## WORK ORDER
Word for word, restate the records from their first line through the line with "the form data.</span></span>", both ends included; omit each picture.

## PROVIDED RECORDS
====
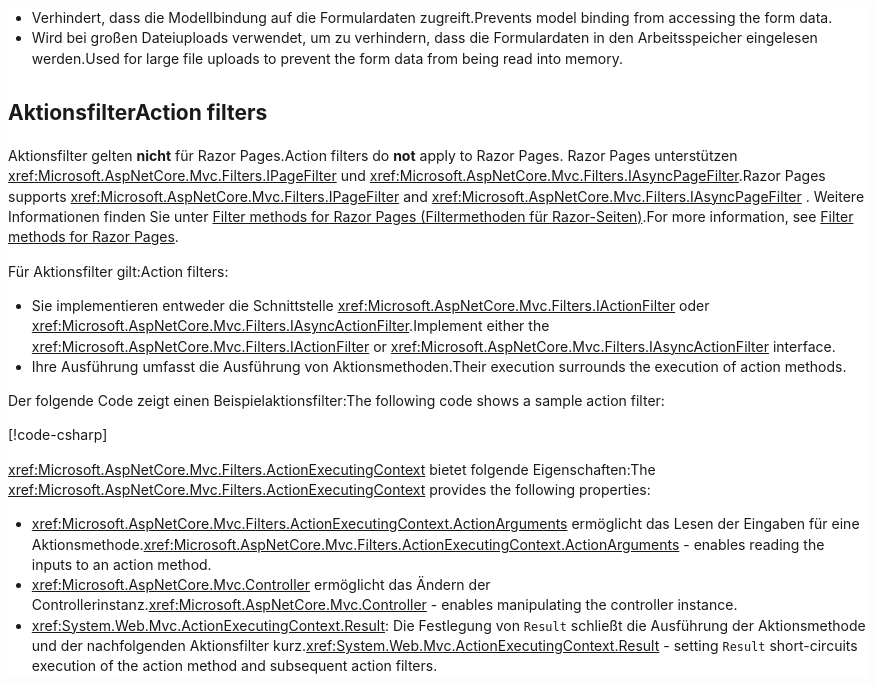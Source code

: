   * <span data-ttu-id="8e8e2-337">Verhindert, dass die Modellbindung auf die Formulardaten zugreift.</span><span class="sxs-lookup"><span data-stu-id="8e8e2-337">Prevents model binding from accessing the form data.</span></span>
  * <span data-ttu-id="8e8e2-338">Wird bei großen Dateiuploads verwendet, um zu verhindern, dass die Formulardaten in den Arbeitsspeicher eingelesen werden.</span><span class="sxs-lookup"><span data-stu-id="8e8e2-338">Used for large file uploads to prevent the form data from being read into memory.</span></span>

## <a name="action-filters"></a><span data-ttu-id="8e8e2-339">Aktionsfilter</span><span class="sxs-lookup"><span data-stu-id="8e8e2-339">Action filters</span></span>

<span data-ttu-id="8e8e2-340">Aktionsfilter gelten **nicht** für Razor Pages.</span><span class="sxs-lookup"><span data-stu-id="8e8e2-340">Action filters do **not** apply to Razor Pages.</span></span> <span data-ttu-id="8e8e2-341">Razor Pages unterstützen <xref:Microsoft.AspNetCore.Mvc.Filters.IPageFilter> und <xref:Microsoft.AspNetCore.Mvc.Filters.IAsyncPageFilter>.</span><span class="sxs-lookup"><span data-stu-id="8e8e2-341">Razor Pages supports <xref:Microsoft.AspNetCore.Mvc.Filters.IPageFilter> and <xref:Microsoft.AspNetCore.Mvc.Filters.IAsyncPageFilter> .</span></span> <span data-ttu-id="8e8e2-342">Weitere Informationen finden Sie unter [Filter methods for Razor Pages (Filtermethoden für Razor-Seiten)](xref:razor-pages/filter).</span><span class="sxs-lookup"><span data-stu-id="8e8e2-342">For more information, see [Filter methods for Razor Pages](xref:razor-pages/filter).</span></span>

<span data-ttu-id="8e8e2-343">Für Aktionsfilter gilt:</span><span class="sxs-lookup"><span data-stu-id="8e8e2-343">Action filters:</span></span>

* <span data-ttu-id="8e8e2-344">Sie implementieren entweder die Schnittstelle <xref:Microsoft.AspNetCore.Mvc.Filters.IActionFilter> oder <xref:Microsoft.AspNetCore.Mvc.Filters.IAsyncActionFilter>.</span><span class="sxs-lookup"><span data-stu-id="8e8e2-344">Implement either the <xref:Microsoft.AspNetCore.Mvc.Filters.IActionFilter> or <xref:Microsoft.AspNetCore.Mvc.Filters.IAsyncActionFilter> interface.</span></span>
* <span data-ttu-id="8e8e2-345">Ihre Ausführung umfasst die Ausführung von Aktionsmethoden.</span><span class="sxs-lookup"><span data-stu-id="8e8e2-345">Their execution surrounds the execution of action methods.</span></span>

<span data-ttu-id="8e8e2-346">Der folgende Code zeigt einen Beispielaktionsfilter:</span><span class="sxs-lookup"><span data-stu-id="8e8e2-346">The following code shows a sample action filter:</span></span>

[!code-csharp[](./filters/3.1sample/FiltersSample/Filters/MySampleActionFilter.cs?name=snippet_ActionFilter)]

<span data-ttu-id="8e8e2-347"><xref:Microsoft.AspNetCore.Mvc.Filters.ActionExecutingContext> bietet folgende Eigenschaften:</span><span class="sxs-lookup"><span data-stu-id="8e8e2-347">The <xref:Microsoft.AspNetCore.Mvc.Filters.ActionExecutingContext> provides the following properties:</span></span>

* <span data-ttu-id="8e8e2-348"><xref:Microsoft.AspNetCore.Mvc.Filters.ActionExecutingContext.ActionArguments> ermöglicht das Lesen der Eingaben für eine Aktionsmethode.</span><span class="sxs-lookup"><span data-stu-id="8e8e2-348"><xref:Microsoft.AspNetCore.Mvc.Filters.ActionExecutingContext.ActionArguments> - enables reading the inputs to an action method.</span></span>
* <span data-ttu-id="8e8e2-349"><xref:Microsoft.AspNetCore.Mvc.Controller> ermöglicht das Ändern der Controllerinstanz.</span><span class="sxs-lookup"><span data-stu-id="8e8e2-349"><xref:Microsoft.AspNetCore.Mvc.Controller> - enables manipulating the controller instance.</span></span>
* <span data-ttu-id="8e8e2-350"><xref:System.Web.Mvc.ActionExecutingContext.Result>: Die Festlegung von `Result` schließt die Ausführung der Aktionsmethode und der nachfolgenden Aktionsfilter kurz.</span><span class="sxs-lookup"><span data-stu-id="8e8e2-350"><xref:System.Web.Mvc.ActionExecutingContext.Result> - setting `Result` short-circuits execution of the action method and subsequent action filters.</span></span>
====
## ANSWER TO THIS PROBLEM
Source code

:   * <span data-ttu-id="8e8e2-337">Verhindert, dass die Modellbindung auf die Formulardaten zugreift.</span><span class="sxs-lookup"><span data-stu-id="8e8e2-337">Prevents model binding from accessing the form data.</span></span>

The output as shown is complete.